On the plane, there are many business class and even first class passengers, so the rich of Egypt are not only escaping, as some did in the past days, crowding at the VIP terminal in the Cairo airport according to international news.
The rest is expectation, speculation, tense anticipation. When I arrive I will know more.
Of course, I can forget about working on my publications this week. I will do it at another time.
31 January 2011, in Cairo!
I can hardly believe it, and I’m very happy I came here. It is amazing, and much better than I expected. I am so happy that I see something like this in my life.
I took a taxi cab to Cairo together with L., an Egyptian artist living in Germany. She decided to go to Egypt after her brother disappeared in the demonstrations on Friday. Since then her mother has been going through mosques and hospitals looking for him, and her father has been completely broken down. She didn’t speak it out, but it seems likely that he has been killed. She was coming to Egypt partly to participate in the revolution, partly to search her brother. She had not told her parents she was coming in order not to make them worry.
The taxi which overcharged us extremely. But we were happy to get to town before the curfew would make movement slow (the curfew is not imposed in a strict sense. Instead, from 3 p.m. the army makes roadblocks where they check the ID of passengers and what the cars carry, and ask where they are going. But they commonly do let the few cars out on the street move in the evening pass.). The taxi driver was at height of the situation, but from a sarcastic distance. When L. asked him: “Did you demonstrate?”He said: “Am I stupid?” He seemed to think that while the demonstrations were legitimate, it would be foolhardy nonsense to participate in them, and he also warned her about going out in the evening, claiming that Saturday night had witnessed not only looting but also cases of rape. She wasn’t impressed.
The city as we saw it from the taxi saw much better than what I had expected from television images that had ben showing destroyed shops and streets covered with wreckage. On the way, we saw three buildings burned down - the police station in Azbakiya burned down by demonstrators, the hospital in Azbakiya burned by looters (luckily noone inside got hurt), and the National Democratic Party headquarters that stood out as a black skeleton right next to 6 October bridge, the most impressive sign of people’s hatred of the system.

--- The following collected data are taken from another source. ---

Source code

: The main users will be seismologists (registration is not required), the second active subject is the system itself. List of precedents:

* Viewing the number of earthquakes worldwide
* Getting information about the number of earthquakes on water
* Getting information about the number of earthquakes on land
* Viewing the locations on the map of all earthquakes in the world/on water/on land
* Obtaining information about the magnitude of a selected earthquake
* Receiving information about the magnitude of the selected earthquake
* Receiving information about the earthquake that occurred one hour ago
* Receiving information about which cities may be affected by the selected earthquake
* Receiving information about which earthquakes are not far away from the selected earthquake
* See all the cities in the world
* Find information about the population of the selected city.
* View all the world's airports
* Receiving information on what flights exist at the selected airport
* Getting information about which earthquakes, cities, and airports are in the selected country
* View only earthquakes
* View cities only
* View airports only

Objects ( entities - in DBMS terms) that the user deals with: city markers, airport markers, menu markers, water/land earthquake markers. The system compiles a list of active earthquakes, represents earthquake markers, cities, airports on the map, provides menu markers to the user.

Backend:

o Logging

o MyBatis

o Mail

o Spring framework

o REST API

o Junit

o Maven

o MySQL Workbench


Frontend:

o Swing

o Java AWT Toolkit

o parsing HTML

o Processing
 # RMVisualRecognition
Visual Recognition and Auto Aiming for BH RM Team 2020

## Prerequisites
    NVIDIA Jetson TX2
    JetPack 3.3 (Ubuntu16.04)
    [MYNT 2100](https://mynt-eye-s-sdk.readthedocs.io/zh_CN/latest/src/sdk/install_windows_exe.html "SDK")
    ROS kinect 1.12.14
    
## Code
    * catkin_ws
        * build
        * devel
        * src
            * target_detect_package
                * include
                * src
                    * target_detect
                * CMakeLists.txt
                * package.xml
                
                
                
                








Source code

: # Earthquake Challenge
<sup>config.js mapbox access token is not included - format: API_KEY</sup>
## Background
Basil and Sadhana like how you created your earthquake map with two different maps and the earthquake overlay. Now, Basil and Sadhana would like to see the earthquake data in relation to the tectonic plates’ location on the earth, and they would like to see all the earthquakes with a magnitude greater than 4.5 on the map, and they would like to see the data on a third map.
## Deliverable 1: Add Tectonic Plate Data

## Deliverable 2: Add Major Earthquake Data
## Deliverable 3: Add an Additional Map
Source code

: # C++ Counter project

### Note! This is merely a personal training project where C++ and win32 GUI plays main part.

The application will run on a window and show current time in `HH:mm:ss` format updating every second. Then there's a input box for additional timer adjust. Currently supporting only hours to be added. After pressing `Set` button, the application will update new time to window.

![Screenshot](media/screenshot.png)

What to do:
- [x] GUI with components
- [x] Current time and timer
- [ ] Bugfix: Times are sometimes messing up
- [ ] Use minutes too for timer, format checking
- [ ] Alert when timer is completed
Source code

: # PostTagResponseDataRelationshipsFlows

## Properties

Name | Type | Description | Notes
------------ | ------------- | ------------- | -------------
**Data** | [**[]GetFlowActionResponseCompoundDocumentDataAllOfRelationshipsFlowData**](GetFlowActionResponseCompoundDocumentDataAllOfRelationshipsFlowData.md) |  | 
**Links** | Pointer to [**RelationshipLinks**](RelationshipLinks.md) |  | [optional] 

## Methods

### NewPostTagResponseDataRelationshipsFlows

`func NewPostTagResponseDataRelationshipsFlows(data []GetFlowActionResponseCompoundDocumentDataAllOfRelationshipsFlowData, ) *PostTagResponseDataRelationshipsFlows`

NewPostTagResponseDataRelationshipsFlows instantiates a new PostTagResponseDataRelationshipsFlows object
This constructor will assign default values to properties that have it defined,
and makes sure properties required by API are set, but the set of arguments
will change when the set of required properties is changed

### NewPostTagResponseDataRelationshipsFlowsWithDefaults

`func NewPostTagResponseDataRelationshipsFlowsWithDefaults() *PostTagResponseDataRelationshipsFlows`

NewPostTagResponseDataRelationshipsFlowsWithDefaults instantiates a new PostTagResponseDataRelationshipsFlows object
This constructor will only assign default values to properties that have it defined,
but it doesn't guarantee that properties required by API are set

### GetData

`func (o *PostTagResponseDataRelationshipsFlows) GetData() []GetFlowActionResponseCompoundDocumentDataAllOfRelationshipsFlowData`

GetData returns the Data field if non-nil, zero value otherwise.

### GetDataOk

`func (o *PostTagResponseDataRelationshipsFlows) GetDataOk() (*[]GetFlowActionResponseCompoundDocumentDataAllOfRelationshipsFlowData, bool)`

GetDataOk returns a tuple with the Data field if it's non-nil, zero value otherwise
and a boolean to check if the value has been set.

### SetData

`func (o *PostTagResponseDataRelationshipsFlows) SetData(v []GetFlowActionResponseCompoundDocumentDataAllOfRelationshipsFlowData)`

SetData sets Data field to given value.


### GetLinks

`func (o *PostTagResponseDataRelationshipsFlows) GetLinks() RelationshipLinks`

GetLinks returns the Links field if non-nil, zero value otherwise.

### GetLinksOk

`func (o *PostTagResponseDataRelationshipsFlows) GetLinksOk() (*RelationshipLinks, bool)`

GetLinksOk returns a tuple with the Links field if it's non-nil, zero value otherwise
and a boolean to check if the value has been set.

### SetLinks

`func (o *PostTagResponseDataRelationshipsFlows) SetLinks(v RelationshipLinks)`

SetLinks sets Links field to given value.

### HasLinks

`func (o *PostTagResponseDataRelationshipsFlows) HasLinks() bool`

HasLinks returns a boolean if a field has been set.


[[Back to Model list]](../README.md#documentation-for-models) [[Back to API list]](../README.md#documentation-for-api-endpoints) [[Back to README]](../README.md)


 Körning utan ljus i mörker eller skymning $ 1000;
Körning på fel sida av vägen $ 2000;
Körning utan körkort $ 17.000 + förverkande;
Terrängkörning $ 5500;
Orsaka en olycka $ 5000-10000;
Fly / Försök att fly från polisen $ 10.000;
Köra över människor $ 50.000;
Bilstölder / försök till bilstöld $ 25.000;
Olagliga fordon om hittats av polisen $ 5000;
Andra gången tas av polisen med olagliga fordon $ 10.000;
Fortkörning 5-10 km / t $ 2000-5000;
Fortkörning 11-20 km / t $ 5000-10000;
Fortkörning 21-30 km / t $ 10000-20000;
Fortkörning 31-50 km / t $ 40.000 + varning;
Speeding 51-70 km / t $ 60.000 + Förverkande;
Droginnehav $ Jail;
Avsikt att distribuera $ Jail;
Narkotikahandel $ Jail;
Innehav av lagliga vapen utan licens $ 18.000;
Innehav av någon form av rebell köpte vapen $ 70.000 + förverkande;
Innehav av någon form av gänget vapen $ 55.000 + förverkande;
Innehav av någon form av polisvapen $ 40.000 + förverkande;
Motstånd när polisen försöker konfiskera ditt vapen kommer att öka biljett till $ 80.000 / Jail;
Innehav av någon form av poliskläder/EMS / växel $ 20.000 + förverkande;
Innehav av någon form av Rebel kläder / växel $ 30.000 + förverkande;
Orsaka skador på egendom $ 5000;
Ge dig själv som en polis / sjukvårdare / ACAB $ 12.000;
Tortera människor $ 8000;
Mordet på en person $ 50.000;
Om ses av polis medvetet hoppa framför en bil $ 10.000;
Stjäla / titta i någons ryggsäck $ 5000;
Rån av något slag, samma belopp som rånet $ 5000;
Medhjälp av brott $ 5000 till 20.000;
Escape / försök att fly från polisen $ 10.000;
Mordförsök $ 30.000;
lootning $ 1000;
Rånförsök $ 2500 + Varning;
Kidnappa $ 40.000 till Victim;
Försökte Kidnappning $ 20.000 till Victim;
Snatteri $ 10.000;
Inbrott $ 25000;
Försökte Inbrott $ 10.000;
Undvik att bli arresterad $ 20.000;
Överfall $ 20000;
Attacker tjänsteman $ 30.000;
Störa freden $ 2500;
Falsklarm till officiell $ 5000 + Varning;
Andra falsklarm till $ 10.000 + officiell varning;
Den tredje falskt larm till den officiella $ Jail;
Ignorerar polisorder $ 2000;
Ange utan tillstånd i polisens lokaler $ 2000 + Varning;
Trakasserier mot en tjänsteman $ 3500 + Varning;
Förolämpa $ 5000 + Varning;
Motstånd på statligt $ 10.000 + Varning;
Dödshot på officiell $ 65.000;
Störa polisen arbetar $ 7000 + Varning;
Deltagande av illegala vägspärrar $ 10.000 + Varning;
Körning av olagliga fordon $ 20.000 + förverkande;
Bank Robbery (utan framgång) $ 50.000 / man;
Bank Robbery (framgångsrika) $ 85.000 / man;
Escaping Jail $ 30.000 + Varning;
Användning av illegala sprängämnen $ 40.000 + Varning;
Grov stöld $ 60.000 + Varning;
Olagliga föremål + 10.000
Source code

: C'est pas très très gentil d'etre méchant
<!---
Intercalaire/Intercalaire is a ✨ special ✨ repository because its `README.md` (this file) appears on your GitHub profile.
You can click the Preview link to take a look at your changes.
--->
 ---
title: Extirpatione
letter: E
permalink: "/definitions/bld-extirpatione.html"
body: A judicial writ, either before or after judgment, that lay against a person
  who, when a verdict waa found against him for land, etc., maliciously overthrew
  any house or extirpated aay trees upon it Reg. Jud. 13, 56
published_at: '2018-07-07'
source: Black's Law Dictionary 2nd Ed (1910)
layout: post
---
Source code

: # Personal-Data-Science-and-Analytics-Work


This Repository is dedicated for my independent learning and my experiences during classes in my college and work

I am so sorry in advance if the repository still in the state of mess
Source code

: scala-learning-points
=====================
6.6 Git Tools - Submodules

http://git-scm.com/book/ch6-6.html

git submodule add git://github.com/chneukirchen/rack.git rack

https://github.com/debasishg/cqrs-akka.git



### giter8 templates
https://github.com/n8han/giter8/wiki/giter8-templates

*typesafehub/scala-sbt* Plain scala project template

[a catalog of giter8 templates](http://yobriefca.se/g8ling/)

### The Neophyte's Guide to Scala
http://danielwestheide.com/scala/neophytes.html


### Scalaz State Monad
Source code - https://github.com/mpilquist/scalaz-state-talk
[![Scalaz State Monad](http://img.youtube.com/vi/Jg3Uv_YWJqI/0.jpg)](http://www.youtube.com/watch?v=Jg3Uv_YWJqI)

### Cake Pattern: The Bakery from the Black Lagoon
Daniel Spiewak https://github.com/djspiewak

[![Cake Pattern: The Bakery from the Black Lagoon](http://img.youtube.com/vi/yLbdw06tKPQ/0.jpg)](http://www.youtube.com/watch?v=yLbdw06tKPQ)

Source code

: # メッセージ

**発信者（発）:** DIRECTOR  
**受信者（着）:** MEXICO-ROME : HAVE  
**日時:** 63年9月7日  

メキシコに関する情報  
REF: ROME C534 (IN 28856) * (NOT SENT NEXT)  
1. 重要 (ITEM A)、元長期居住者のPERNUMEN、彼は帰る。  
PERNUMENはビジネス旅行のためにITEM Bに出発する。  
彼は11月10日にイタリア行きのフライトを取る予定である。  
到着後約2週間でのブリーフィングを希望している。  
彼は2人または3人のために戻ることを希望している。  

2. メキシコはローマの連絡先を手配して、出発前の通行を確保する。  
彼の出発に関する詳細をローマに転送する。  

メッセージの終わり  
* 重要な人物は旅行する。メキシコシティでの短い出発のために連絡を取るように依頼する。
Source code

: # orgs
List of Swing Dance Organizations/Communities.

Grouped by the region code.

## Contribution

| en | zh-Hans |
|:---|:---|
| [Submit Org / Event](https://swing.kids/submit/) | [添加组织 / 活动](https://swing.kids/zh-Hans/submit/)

The taxi left L. at her place in Muhandisin, and I continued to Giza where I walked from Corniche down the Mahatta street. Here, for the only time, I saw riot debris on the street: broken glass in different colours and tear gas shells. Otherwise the streets were mostly carefully cleaned up after the demonstration (except for burned police trucks that stand at major squares all over the city). It was in fact much cleaner than it is otherwise in Egypt, and all this due to voluntary effort. In Muhandisin, I saw from the taxi three young women with distinctly upper class looks cleaning up the street. In Muhandisin most shops were closed, but in Mahatta Street in old town Giza the shops were open and the streets full of people. I met Y. on the street, we bought me a new simcard because my Egyptian simcard is in Alexandria and walked home where I just quickly left my bags, talked shortly with Y. who told how he was covering for the newspaper he works for the demonstration in Giza where ElBaradei was participating, he got beaten there, had to run, and filmed while running.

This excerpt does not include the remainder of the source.